Entries shown

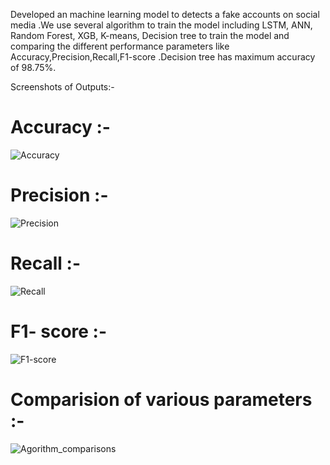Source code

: Developed an machine learning model to detects a fake accounts on social media .We use several algorithm to train the model including LSTM, ANN, Random Forest, XGB, K-means, Decision tree to train the model and comparing the different performance parameters like Accuracy,Precision,Recall,F1-score .Decision tree has maximum accuracy of 98.75%.


Screenshots of Outputs:- 

# Accuracy :-


![Accuracy](https://github.com/chaitanyakulkarni2k2/Fake-account-detection-on-social-media/assets/108442884/8757c7bd-f5de-4aad-a1a8-6bb2a607a397)



# Precision :-


![Precision](https://github.com/chaitanyakulkarni2k2/Fake-account-detection-on-social-media/assets/108442884/95a855ee-7f5e-45ec-8831-4636b0ff1058)


# Recall :-


![Recall](https://github.com/chaitanyakulkarni2k2/Fake-account-detection-on-social-media/assets/108442884/32120eeb-1cf1-4f79-a4c2-e32cd49d9a37)


# F1- score :-


![F1-score](https://github.com/chaitanyakulkarni2k2/Fake-account-detection-on-social-media/assets/108442884/3dcb3683-11cd-4798-8cb4-e320a291f0f1)



# Comparision of various parameters :- 
![Agorithm_comparisons](https://github.com/chaitanyakulkarni2k2/Fake-account-detection-on-social-media/assets/108442884/da54de3a-288e-4fc6-ab57-067274b8971a)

Task directions
Each line above should be set down exactly as written, with pictures excluded.

Reply
Source code

: Developed an machine learning model to detects a fake accounts on social media .We use several algorithm to train the model including LSTM, ANN, Random Forest, XGB, K-means, Decision tree to train the model and comparing the different performance parameters like Accuracy,Precision,Recall,F1-score .Decision tree has maximum accuracy of 98.75%.


Screenshots of Outputs:- 

# Accuracy :-


![Accuracy](https://github.com/chaitanyakulkarni2k2/Fake-account-detection-on-social-media/assets/108442884/8757c7bd-f5de-4aad-a1a8-6bb2a607a397)



# Precision :-


![Precision](https://github.com/chaitanyakulkarni2k2/Fake-account-detection-on-social-media/assets/108442884/95a855ee-7f5e-45ec-8831-4636b0ff1058)


# Recall :-


![Recall](https://github.com/chaitanyakulkarni2k2/Fake-account-detection-on-social-media/assets/108442884/32120eeb-1cf1-4f79-a4c2-e32cd49d9a37)


# F1- score :-


![F1-score](https://github.com/chaitanyakulkarni2k2/Fake-account-detection-on-social-media/assets/108442884/3dcb3683-11cd-4798-8cb4-e320a291f0f1)



# Comparision of various parameters :- 
![Agorithm_comparisons](https://github.com/chaitanyakulkarni2k2/Fake-account-detection-on-social-media/assets/108442884/da54de3a-288e-4fc6-ab57-067274b8971a)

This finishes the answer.